Indian PM Modi arrived on his maiden two-day visit to Saudi Arabia. He became the fourth Indian Prime Minister to visit Saudi Arabia after Manmohan Singh in 2010, Indira Gandhi in 1982 and Jawaharlal Nehru in 1956. Indian PM Narendra Modi’s recent visit to Saudia Arabia could unnerve Pakistan as economic and strategic opportunities are bringing India closer to the oil-rich Kingdom.
After years of considering Saudi Arabia as a major ally and economic benefactor, Pakistan may be on the verge of losing its erstwhile patron to archrival India. Modi arrived in Riyadh last week for an official visit – full of diplomatic significance. Modi’s visit and the warm reception he received were the latest reminders to the Pakistani leaders that international relations are based on national interests and not on just religion-based ideology. Economic and strategic issues are bringing India and Saudi Arabia closer.
As the eternal conflict between India and Pakistan has always been there, Saudi Arabia welcomed Modi warmly. And during the visit, King Salman Bin Abdul Aziz conferred the Kingdom’s highest civil award, The King Abdul Aziz Order, on Modi. Despite giving billions of dollars in aid and employing millions of Pakistanis, the Saudis have never bestowed their highest civilian honour on any Pakistani leader.
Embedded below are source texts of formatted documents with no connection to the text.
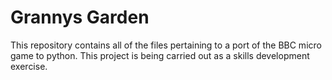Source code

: # Grannys Garden
This repository contains all of the files pertaining to a port of the BBC micro game to python. This project is being carried out as a skills development exercise.
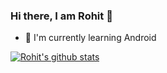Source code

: ### Hi there, I am Rohit 👋

- 🎯 I'm currently learning Android

[![Rohit's github stats](https://github-readme-stats.vercel.app/api?username=deorerohit)](https://github.com/anuraghazra/github-readme-stats)

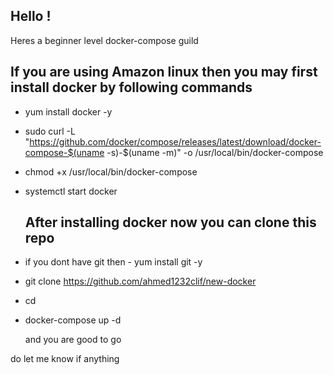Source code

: Hello ! 
-------------------------------------

Heres a beginner level docker-compose guild 

If you are using Amazon linux then you may first install docker by following commands 
-------------------------------------------------------------------------------------------

* yum install docker -y
* sudo curl -L "https://github.com/docker/compose/releases/latest/download/docker-compose-$(uname -s)-$(uname -m)" -o /usr/local/bin/docker-compose
* chmod +x /usr/local/bin/docker-compose
* systemctl start docker

  After installing docker now you can clone this repo
  ------------------------------------------------------

* if you dont have git then - yum install git -y
* git clone https://github.com/ahmed1232clif/new-docker
* cd <any of the directory>
* docker-compose up -d

  and you are good to go

do let me know if anything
India and Saudi Arabia have become economically more significant for one another with US$ 39.4 billion in bilateral trade in 2014-15. Pakistan-Saudi trade by contrast stood at a meagre US$ 6.1 billion. The two countries are typically different states on the basis of religion; one is totally Islamic state while the other one is typically a Hindu state, but they are trying to build good relations because for India, Saudi Arabia is the main source of its oil imports, fulfilling one-fifth of India’s annual demand and for Saudis, India is their fifth biggest customer after China, Japan, the US and South Korea.
It is time for Pakistan to build good relationships with other countries and take advantages of economic and strategic opportunities that are making Pakistan a developed and progress country.